■ **WHAT NEEDS TO BE DONE**: Your task is to transcribe all the entries exactly, excluding pictures.

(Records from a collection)
BEGIN

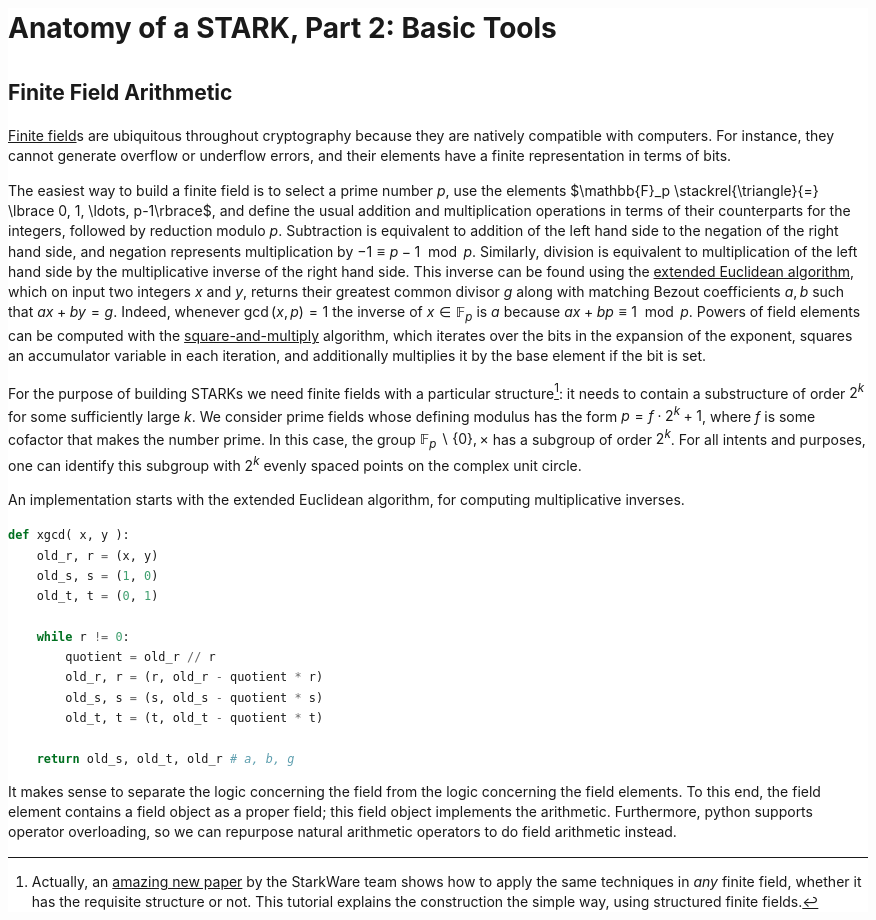 # Anatomy of a STARK, Part 2: Basic Tools

## Finite Field Arithmetic

[Finite field](https://en.wikipedia.org/wiki/Finite_field)s are ubiquitous throughout cryptography because they are natively compatible with computers. For instance, they cannot generate overflow or underflow errors, and their elements have a finite representation in terms of bits.

The easiest way to build a finite field is to select a prime number $p$, use the elements $\mathbb{F}_p \stackrel{\triangle}{=} \lbrace 0, 1, \ldots, p-1\rbrace$, and define the usual addition and multiplication operations in terms of their counterparts for the integers, followed by reduction modulo $p$. Subtraction is equivalent to addition of the left hand side to the negation of the right hand side, and negation represents multiplication by $-1 \equiv p-1 \mod p$. Similarly, division is equivalent to multiplication of the left hand side by the multiplicative inverse of the right hand side. This inverse can be found using the [extended Euclidean algorithm](https://en.wikipedia.org/wiki/Extended_Euclidean_algorithm), which on input two integers $x$ and $y$, returns their greatest common divisor $g$ along with matching Bezout coefficients $a, b$ such that $ax + by = g$. Indeed, whenever $\gcd(x,p) = 1$ the inverse of $x \in \mathbb{F}_p$ is $a$ because $ax + bp \equiv 1 \mod p$. Powers of field elements can be computed with the [square-and-multiply](https://en.wikipedia.org/wiki/Exponentiation_by_squaring) algorithm, which iterates over the bits in the expansion of the exponent, squares an accumulator variable in each iteration, and additionally multiplies it by the base element if the bit is set.

For the purpose of building STARKs we need finite fields with a particular structure[^1]: it needs to contain a substructure of order $2^k$ for some sufficiently large $k$. We consider prime fields whose defining modulus has the form $p = f \cdot 2^k + 1$, where $f$ is some cofactor that makes the number prime. In this case, the group $\mathbb{F}_p \backslash \lbrace 0\rbrace, \times$ has a subgroup of order $2^k$. For all intents and purposes, one can identify this subgroup with $2^k$ evenly spaced points on the complex unit circle.

An implementation starts with the extended Euclidean algorithm, for computing multiplicative inverses.
```python
def xgcd( x, y ):
    old_r, r = (x, y)
    old_s, s = (1, 0)
    old_t, t = (0, 1)

    while r != 0:
        quotient = old_r // r
        old_r, r = (r, old_r - quotient * r)
        old_s, s = (s, old_s - quotient * s)
        old_t, t = (t, old_t - quotient * t)

    return old_s, old_t, old_r # a, b, g
```

It makes sense to separate the logic concerning the field from the logic concerning the field elements. To this end, the field element contains a field object as a proper field; this field object implements the arithmetic. Furthermore, python supports operator overloading, so we can repurpose natural arithmetic operators to do field arithmetic instead.


[^1]: Actually, an [amazing new paper](https://arxiv.org/pdf/2107.08473.pdf) by the StarkWare team shows how to apply the same techniques in *any* finite field, whether it has the requisite structure or not. This tutorial explains the construction the simple way, using structured finite fields.
[^2]: A *monic* polynomial is one whose leading coefficient is one.
[^3]: Never mind that it does not make any sense to prove the correct computation of the algebraic-geometric mean of finite field elements; it serves the purpose of illustration.
[^4]: In some cases, such as hash-based signatures, collision-resistance may be overkill and more basic security notion such as second-preimage resistance may suffice.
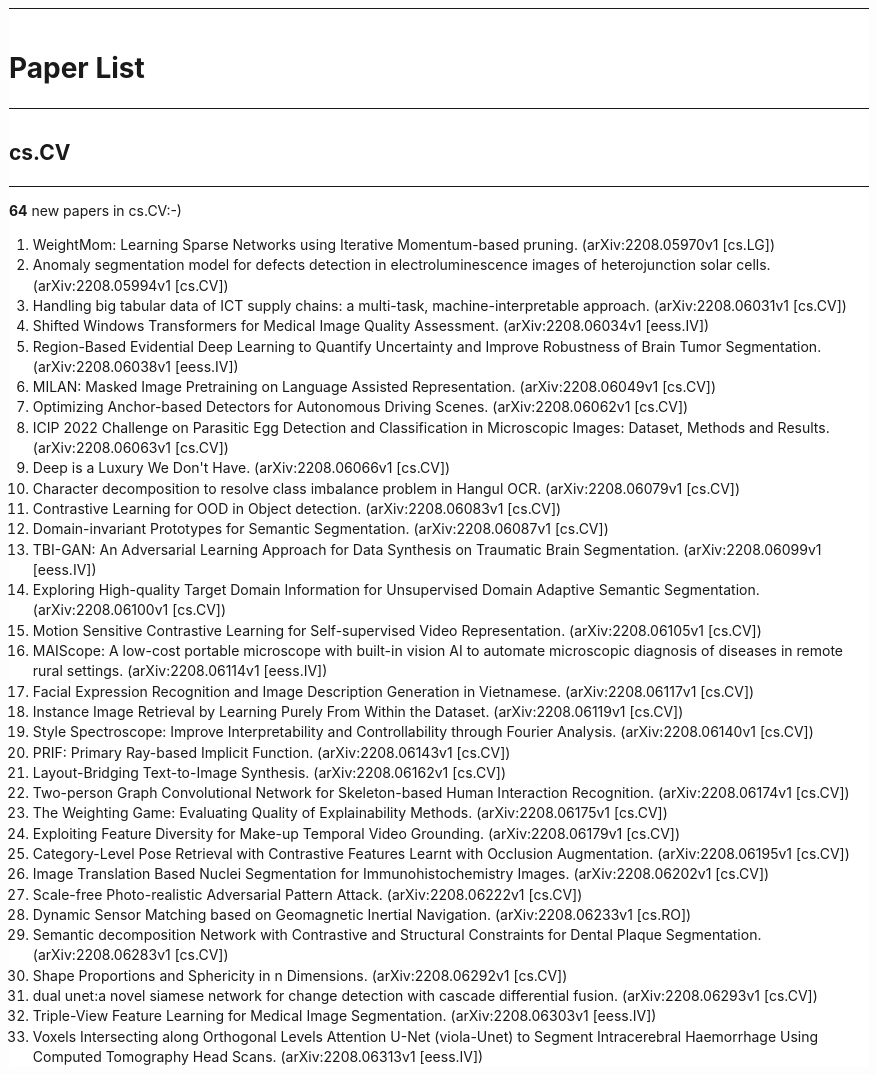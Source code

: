 
---
# Paper List
---
## cs.CV
---
**64** new papers in cs.CV:-) 
1. WeightMom: Learning Sparse Networks using Iterative Momentum-based pruning. (arXiv:2208.05970v1 [cs.LG])
2. Anomaly segmentation model for defects detection in electroluminescence images of heterojunction solar cells. (arXiv:2208.05994v1 [cs.CV])
3. Handling big tabular data of ICT supply chains: a multi-task, machine-interpretable approach. (arXiv:2208.06031v1 [cs.CV])
4. Shifted Windows Transformers for Medical Image Quality Assessment. (arXiv:2208.06034v1 [eess.IV])
5. Region-Based Evidential Deep Learning to Quantify Uncertainty and Improve Robustness of Brain Tumor Segmentation. (arXiv:2208.06038v1 [eess.IV])
6. MILAN: Masked Image Pretraining on Language Assisted Representation. (arXiv:2208.06049v1 [cs.CV])
7. Optimizing Anchor-based Detectors for Autonomous Driving Scenes. (arXiv:2208.06062v1 [cs.CV])
8. ICIP 2022 Challenge on Parasitic Egg Detection and Classification in Microscopic Images: Dataset, Methods and Results. (arXiv:2208.06063v1 [cs.CV])
9. Deep is a Luxury We Don't Have. (arXiv:2208.06066v1 [cs.CV])
10. Character decomposition to resolve class imbalance problem in Hangul OCR. (arXiv:2208.06079v1 [cs.CV])
11. Contrastive Learning for OOD in Object detection. (arXiv:2208.06083v1 [cs.CV])
12. Domain-invariant Prototypes for Semantic Segmentation. (arXiv:2208.06087v1 [cs.CV])
13. TBI-GAN: An Adversarial Learning Approach for Data Synthesis on Traumatic Brain Segmentation. (arXiv:2208.06099v1 [eess.IV])
14. Exploring High-quality Target Domain Information for Unsupervised Domain Adaptive Semantic Segmentation. (arXiv:2208.06100v1 [cs.CV])
15. Motion Sensitive Contrastive Learning for Self-supervised Video Representation. (arXiv:2208.06105v1 [cs.CV])
16. MAIScope: A low-cost portable microscope with built-in vision AI to automate microscopic diagnosis of diseases in remote rural settings. (arXiv:2208.06114v1 [eess.IV])
17. Facial Expression Recognition and Image Description Generation in Vietnamese. (arXiv:2208.06117v1 [cs.CV])
18. Instance Image Retrieval by Learning Purely From Within the Dataset. (arXiv:2208.06119v1 [cs.CV])
19. Style Spectroscope: Improve Interpretability and Controllability through Fourier Analysis. (arXiv:2208.06140v1 [cs.CV])
20. PRIF: Primary Ray-based Implicit Function. (arXiv:2208.06143v1 [cs.CV])
21. Layout-Bridging Text-to-Image Synthesis. (arXiv:2208.06162v1 [cs.CV])
22. Two-person Graph Convolutional Network for Skeleton-based Human Interaction Recognition. (arXiv:2208.06174v1 [cs.CV])
23. The Weighting Game: Evaluating Quality of Explainability Methods. (arXiv:2208.06175v1 [cs.CV])
24. Exploiting Feature Diversity for Make-up Temporal Video Grounding. (arXiv:2208.06179v1 [cs.CV])
25. Category-Level Pose Retrieval with Contrastive Features Learnt with Occlusion Augmentation. (arXiv:2208.06195v1 [cs.CV])
26. Image Translation Based Nuclei Segmentation for Immunohistochemistry Images. (arXiv:2208.06202v1 [cs.CV])
27. Scale-free Photo-realistic Adversarial Pattern Attack. (arXiv:2208.06222v1 [cs.CV])
28. Dynamic Sensor Matching based on Geomagnetic Inertial Navigation. (arXiv:2208.06233v1 [cs.RO])
29. Semantic decomposition Network with Contrastive and Structural Constraints for Dental Plaque Segmentation. (arXiv:2208.06283v1 [cs.CV])
30. Shape Proportions and Sphericity in n Dimensions. (arXiv:2208.06292v1 [cs.CV])
31. dual unet:a novel siamese network for change detection with cascade differential fusion. (arXiv:2208.06293v1 [cs.CV])
32. Triple-View Feature Learning for Medical Image Segmentation. (arXiv:2208.06303v1 [eess.IV])
33. Voxels Intersecting along Orthogonal Levels Attention U-Net (viola-Unet) to Segment Intracerebral Haemorrhage Using Computed Tomography Head Scans. (arXiv:2208.06313v1 [eess.IV])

END

■ **PROBLEM SOLUTION**:
 # Anatomy of a STARK, Part 2: Basic Tools

## Finite Field Arithmetic

[Finite field](https://en.wikipedia.org/wiki/Finite_field)s are ubiquitous throughout cryptography because they are natively compatible with computers. For instance, they cannot generate overflow or underflow errors, and their elements have a finite representation in terms of bits.

The easiest way to build a finite field is to select a prime number $p$, use the elements $\mathbb{F}_p \stackrel{\triangle}{=} \lbrace 0, 1, \ldots, p-1\rbrace$, and define the usual addition and multiplication operations in terms of their counterparts for the integers, followed by reduction modulo $p$. Subtraction is equivalent to addition of the left hand side to the negation of the right hand side, and negation represents multiplication by $-1 \equiv p-1 \mod p$. Similarly, division is equivalent to multiplication of the left hand side by the multiplicative inverse of the right hand side. This inverse can be found using the [extended Euclidean algorithm](https://en.wikipedia.org/wiki/Extended_Euclidean_algorithm), which on input two integers $x$ and $y$, returns their greatest common divisor $g$ along with matching Bezout coefficients $a, b$ such that $ax + by = g$. Indeed, whenever $\gcd(x,p) = 1$ the inverse of $x \in \mathbb{F}_p$ is $a$ because $ax + bp \equiv 1 \mod p$. Powers of field elements can be computed with the [square-and-multiply](https://en.wikipedia.org/wiki/Exponentiation_by_squaring) algorithm, which iterates over the bits in the expansion of the exponent, squares an accumulator variable in each iteration, and additionally multiplies it by the base element if the bit is set.

For the purpose of building STARKs we need finite fields with a particular structure[^1]: it needs to contain a substructure of order $2^k$ for some sufficiently large $k$. We consider prime fields whose defining modulus has the form $p = f \cdot 2^k + 1$, where $f$ is some cofactor that makes the number prime. In this case, the group $\mathbb{F}_p \backslash \lbrace 0\rbrace, \times$ has a subgroup of order $2^k$. For all intents and purposes, one can identify this subgroup with $2^k$ evenly spaced points on the complex unit circle.

An implementation starts with the extended Euclidean algorithm, for computing multiplicative inverses.
```python
def xgcd( x, y ):
    old_r, r = (x, y)
    old_s, s = (1, 0)
    old_t, t = (0, 1)

    while r != 0:
        quotient = old_r // r
        old_r, r = (r, old_r - quotient * r)
        old_s, s = (s, old_s - quotient * s)
        old_t, t = (t, old_t - quotient * t)

    return old_s, old_t, old_r # a, b, g
```

It makes sense to separate the logic concerning the field from the logic concerning the field elements. To this end, the field element contains a field object as a proper field; this field object implements the arithmetic. Furthermore, python supports operator overloading, so we can repurpose natural arithmetic operators to do field arithmetic instead.


[^1]: Actually, an [amazing new paper](https://arxiv.org/pdf/2107.08473.pdf) by the StarkWare team shows how to apply the same techniques in *any* finite field, whether it has the requisite structure or not. This tutorial explains the construction the simple way, using structured finite fields.
[^2]: A *monic* polynomial is one whose leading coefficient is one.
[^3]: Never mind that it does not make any sense to prove the correct computation of the algebraic-geometric mean of finite field elements; it serves the purpose of illustration.
[^4]: In some cases, such as hash-based signatures, collision-resistance may be overkill and more basic security notion such as second-preimage resistance may suffice.
Source code

: 
---
# Paper List
---
## cs.CV
---
**64** new papers in cs.CV:-) 
1. WeightMom: Learning Sparse Networks using Iterative Momentum-based pruning. (arXiv:2208.05970v1 [cs.LG])
2. Anomaly segmentation model for defects detection in electroluminescence images of heterojunction solar cells. (arXiv:2208.05994v1 [cs.CV])
3. Handling big tabular data of ICT supply chains: a multi-task, machine-interpretable approach. (arXiv:2208.06031v1 [cs.CV])
4. Shifted Windows Transformers for Medical Image Quality Assessment. (arXiv:2208.06034v1 [eess.IV])
5. Region-Based Evidential Deep Learning to Quantify Uncertainty and Improve Robustness of Brain Tumor Segmentation. (arXiv:2208.06038v1 [eess.IV])
6. MILAN: Masked Image Pretraining on Language Assisted Representation. (arXiv:2208.06049v1 [cs.CV])
7. Optimizing Anchor-based Detectors for Autonomous Driving Scenes. (arXiv:2208.06062v1 [cs.CV])
8. ICIP 2022 Challenge on Parasitic Egg Detection and Classification in Microscopic Images: Dataset, Methods and Results. (arXiv:2208.06063v1 [cs.CV])
9. Deep is a Luxury We Don't Have. (arXiv:2208.06066v1 [cs.CV])
10. Character decomposition to resolve class imbalance problem in Hangul OCR. (arXiv:2208.06079v1 [cs.CV])
11. Contrastive Learning for OOD in Object detection. (arXiv:2208.06083v1 [cs.CV])
12. Domain-invariant Prototypes for Semantic Segmentation. (arXiv:2208.06087v1 [cs.CV])
13. TBI-GAN: An Adversarial Learning Approach for Data Synthesis on Traumatic Brain Segmentation. (arXiv:2208.06099v1 [eess.IV])
14. Exploring High-quality Target Domain Information for Unsupervised Domain Adaptive Semantic Segmentation. (arXiv:2208.06100v1 [cs.CV])
15. Motion Sensitive Contrastive Learning for Self-supervised Video Representation. (arXiv:2208.06105v1 [cs.CV])
16. MAIScope: A low-cost portable microscope with built-in vision AI to automate microscopic diagnosis of diseases in remote rural settings. (arXiv:2208.06114v1 [eess.IV])
17. Facial Expression Recognition and Image Description Generation in Vietnamese. (arXiv:2208.06117v1 [cs.CV])
18. Instance Image Retrieval by Learning Purely From Within the Dataset. (arXiv:2208.06119v1 [cs.CV])
19. Style Spectroscope: Improve Interpretability and Controllability through Fourier Analysis. (arXiv:2208.06140v1 [cs.CV])
20. PRIF: Primary Ray-based Implicit Function. (arXiv:2208.06143v1 [cs.CV])
21. Layout-Bridging Text-to-Image Synthesis. (arXiv:2208.06162v1 [cs.CV])
22. Two-person Graph Convolutional Network for Skeleton-based Human Interaction Recognition. (arXiv:2208.06174v1 [cs.CV])
23. The Weighting Game: Evaluating Quality of Explainability Methods. (arXiv:2208.06175v1 [cs.CV])
24. Exploiting Feature Diversity for Make-up Temporal Video Grounding. (arXiv:2208.06179v1 [cs.CV])
25. Category-Level Pose Retrieval with Contrastive Features Learnt with Occlusion Augmentation. (arXiv:2208.06195v1 [cs.CV])
26. Image Translation Based Nuclei Segmentation for Immunohistochemistry Images. (arXiv:2208.06202v1 [cs.CV])
27. Scale-free Photo-realistic Adversarial Pattern Attack. (arXiv:2208.06222v1 [cs.CV])
28. Dynamic Sensor Matching based on Geomagnetic Inertial Navigation. (arXiv:2208.06233v1 [cs.RO])
29. Semantic decomposition Network with Contrastive and Structural Constraints for Dental Plaque Segmentation. (arXiv:2208.06283v1 [cs.CV])
30. Shape Proportions and Sphericity in n Dimensions. (arXiv:2208.06292v1 [cs.CV])
31. dual unet:a novel siamese network for change detection with cascade differential fusion. (arXiv:2208.06293v1 [cs.CV])
32. Triple-View Feature Learning for Medical Image Segmentation. (arXiv:2208.06303v1 [eess.IV])
33. Voxels Intersecting along Orthogonal Levels Attention U-Net (viola-Unet) to Segment Intracerebral Haemorrhage Using Computed Tomography Head Scans. (arXiv:2208.06313v1 [eess.IV])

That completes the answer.